### WHAT THE TASK REQUIRES:
Across the listing, count the lines that include the string "itemize". Give nothing besides the number.

*** Begin section ***

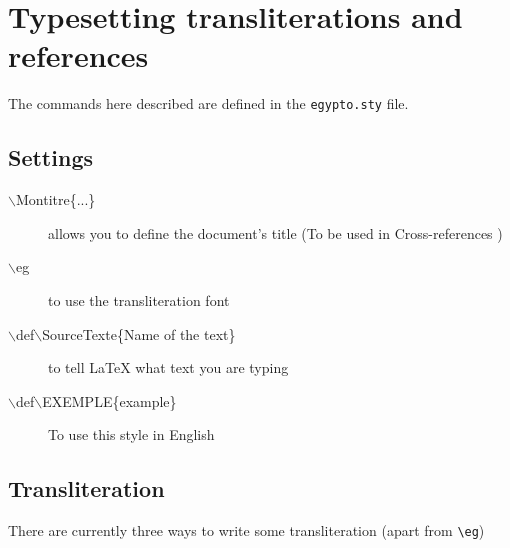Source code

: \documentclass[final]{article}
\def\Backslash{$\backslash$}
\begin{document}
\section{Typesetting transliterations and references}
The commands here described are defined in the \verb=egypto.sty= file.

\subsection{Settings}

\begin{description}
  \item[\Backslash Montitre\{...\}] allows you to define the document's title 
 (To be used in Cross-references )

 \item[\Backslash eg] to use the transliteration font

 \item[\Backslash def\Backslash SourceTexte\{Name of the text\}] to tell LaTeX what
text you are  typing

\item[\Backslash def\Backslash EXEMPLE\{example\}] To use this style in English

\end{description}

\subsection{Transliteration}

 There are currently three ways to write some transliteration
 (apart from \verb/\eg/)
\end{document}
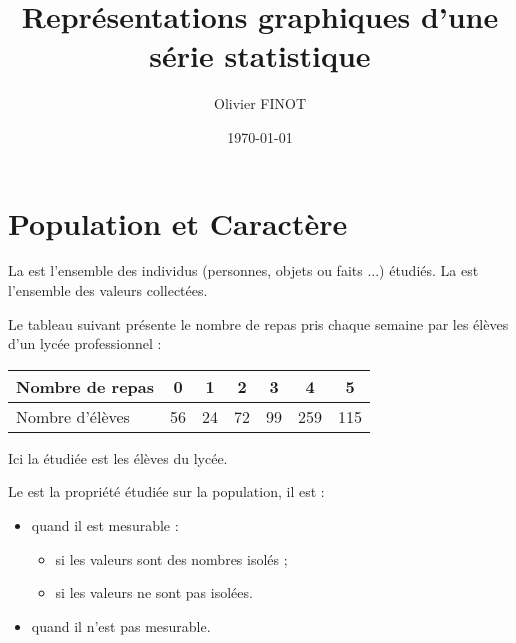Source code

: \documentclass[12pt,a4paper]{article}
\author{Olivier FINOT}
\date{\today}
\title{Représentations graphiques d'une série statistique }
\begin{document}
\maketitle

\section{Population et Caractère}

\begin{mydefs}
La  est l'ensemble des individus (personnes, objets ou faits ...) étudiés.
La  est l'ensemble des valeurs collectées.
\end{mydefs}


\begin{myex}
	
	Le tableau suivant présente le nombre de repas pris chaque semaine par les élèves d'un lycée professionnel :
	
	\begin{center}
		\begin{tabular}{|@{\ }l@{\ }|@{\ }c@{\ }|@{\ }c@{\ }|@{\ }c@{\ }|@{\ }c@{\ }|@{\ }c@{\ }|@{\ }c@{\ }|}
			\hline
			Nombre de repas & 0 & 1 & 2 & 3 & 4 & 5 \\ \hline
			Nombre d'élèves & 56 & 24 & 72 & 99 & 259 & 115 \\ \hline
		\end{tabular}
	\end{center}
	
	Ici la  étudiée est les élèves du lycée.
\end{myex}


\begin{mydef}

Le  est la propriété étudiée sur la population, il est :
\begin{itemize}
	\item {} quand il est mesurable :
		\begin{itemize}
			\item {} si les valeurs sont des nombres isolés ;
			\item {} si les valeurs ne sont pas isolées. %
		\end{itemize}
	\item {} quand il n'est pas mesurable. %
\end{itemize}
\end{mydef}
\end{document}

*** End section ***
*** Begin section ***

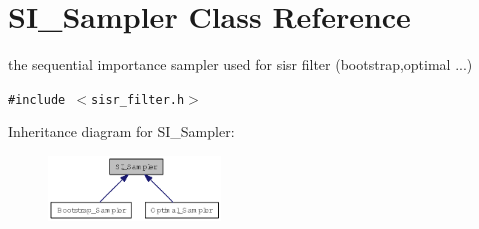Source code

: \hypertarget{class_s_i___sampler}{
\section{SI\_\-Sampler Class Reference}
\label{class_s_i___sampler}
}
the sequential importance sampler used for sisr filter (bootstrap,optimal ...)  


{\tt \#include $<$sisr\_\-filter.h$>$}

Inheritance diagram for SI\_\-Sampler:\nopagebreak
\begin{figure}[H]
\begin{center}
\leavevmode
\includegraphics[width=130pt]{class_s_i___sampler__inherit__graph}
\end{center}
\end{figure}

*** End section ***

### RESULT FOR THIS EXERCISE:
4